What needs to be done –
Repeat every record below exactly, omitting any pictures.

Records provided –
· · ·

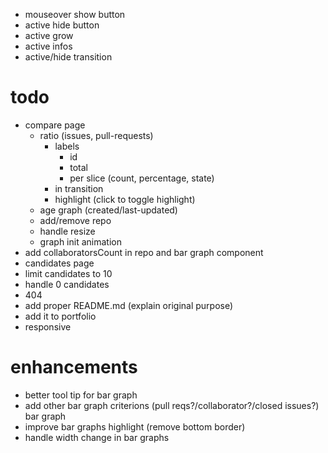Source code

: - mouseover show button
- active hide button
- active grow
- active infos
- active/hide transition

# todo

- compare page
  - ratio (issues, pull-requests)
    - labels
      - id
      - total
      - per slice (count, percentage, state)
    - in transition
    - highlight (click to toggle highlight)
  - age graph (created/last-updated)
  - add/remove repo
  - handle resize
  - graph init animation
- add collaboratorsCount in repo and bar graph component
- candidates page
- limit candidates to 10
- handle 0 candidates
- 404
- add proper README.md (explain original purpose)
- add it to portfolio
- responsive

# enhancements

- better tool tip for bar graph
- add other bar graph criterions (pull reqs?/collaborator?/closed issues?) bar graph
- improve bar graphs highlight (remove bottom border)
- handle width change in bar graphs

· · ·

Answer to the problem –
Source code

: - mouseover show button
- active hide button
- active grow
- active infos
- active/hide transition

# todo

- compare page
  - ratio (issues, pull-requests)
    - labels
      - id
      - total
      - per slice (count, percentage, state)
    - in transition
    - highlight (click to toggle highlight)
  - age graph (created/last-updated)
  - add/remove repo
  - handle resize
  - graph init animation
- add collaboratorsCount in repo and bar graph component
- candidates page
- limit candidates to 10
- handle 0 candidates
- 404
- add proper README.md (explain original purpose)
- add it to portfolio
- responsive

# enhancements

- better tool tip for bar graph
- add other bar graph criterions (pull reqs?/collaborator?/closed issues?) bar graph
- improve bar graphs highlight (remove bottom border)
- handle width change in bar graphs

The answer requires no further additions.